I'm confused about the difference between Time Domain Reflectometry (option 010 on our N5242A) and simply setting the sweep type to CW freq. I can see that a whole lot more numerical horsepower goes into a TDR, because it's taking a broadband frequency sweep, and calculating the inverse Fourier transform to put us in the time domain. What would be the difference in interpretation?

Also, I've noticed that the starting level of Re(S11) in the transform mode seems to vary as we make changes to capacitances on the MCM module. Is this a mathematical artifact? nothing about my edge launch connector or the transmission line leading up to the MCM has changed.

Thanks so much!

yours,

Raj

I'm confused about the difference between Time Domain Reflectometry (option 010 on our N5242A) and simply setting the sweep type to CW freq. I can see that a whole lot more numerical horsepower goes into a TDR, because it's taking a broadband frequency sweep, and calculating the inverse Fourier transform to put us in the time domain. What would be the difference in interpretation?

Also, I've noticed that the starting level of Re(S11) in the transform mode seems to vary as we make changes to capacitances on the MCM module. Is this a mathematical artifact? nothing about my edge launch connector or the transmission line leading up to the MCM has changed.

Thanks so much!

yours,

Raj

In CW time, we measure the mag and phase of a response (say, S11) at a single frequency and we measure it over and over again and plot the response as a function of time. It is really only a single frequency measurement, and if the DUT is constant over time, it doesn't show anything interesting. If the DUT is pulsed, for example, you can see the pulse envelope in the CW time sweep.

Now, S11 in the low pass mode will be pure-real, because the time response of any network is real. We actually enforce this by our math, so the imaginary part in low pass is always computed as zero, because we assume the negative frequency response is identical to the positive.

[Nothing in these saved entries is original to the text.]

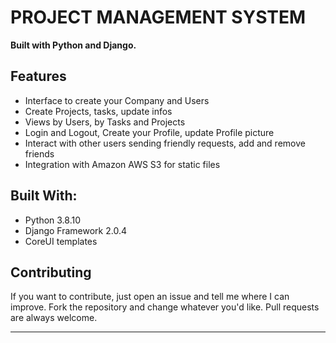 # PROJECT MANAGEMENT SYSTEM

**Built with Python and Django.**

## Features


* Interface to create your Company and Users
* Create Projects, tasks, update infos
* Views by Users, by Tasks and Projects
* Login and Logout, Create your Profile, update Profile picture
* Interact with other users sending friendly requests, add and remove friends
* Integration with Amazon AWS S3 for static files

## Built With:

* Python 3.8.10 
* Django Framework 2.0.4
* CoreUI templates

## Contributing

If you want to contribute, just open an issue and tell me where I can improve.
Fork the repository and change whatever you'd like.
Pull requests are always welcome.

--------------------------------------------------------------------------------------------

The starting, and ending values are computed as a result of the DC point of the circuit. We can't measure DC directly. but we infer it from the first three frequency response data points. The troube comes when the length to the first response is so long, the S11 phase changes too much, and we don't get a good extrapolation of DC. This causes the DC level to jump. Often, adding more points will improve this response. Now, if you are capacitively coupled, the capacitor at the input can have a lot of frequency response at low freuqency, so the phase may shift a lot and not allow the S-parameter (in frequency domain) to be extrapolated the same. Interestingly, if we did do a perfect job of extrapolating, we would see DC=infinite (or at least big) because of the input blocking capacitor.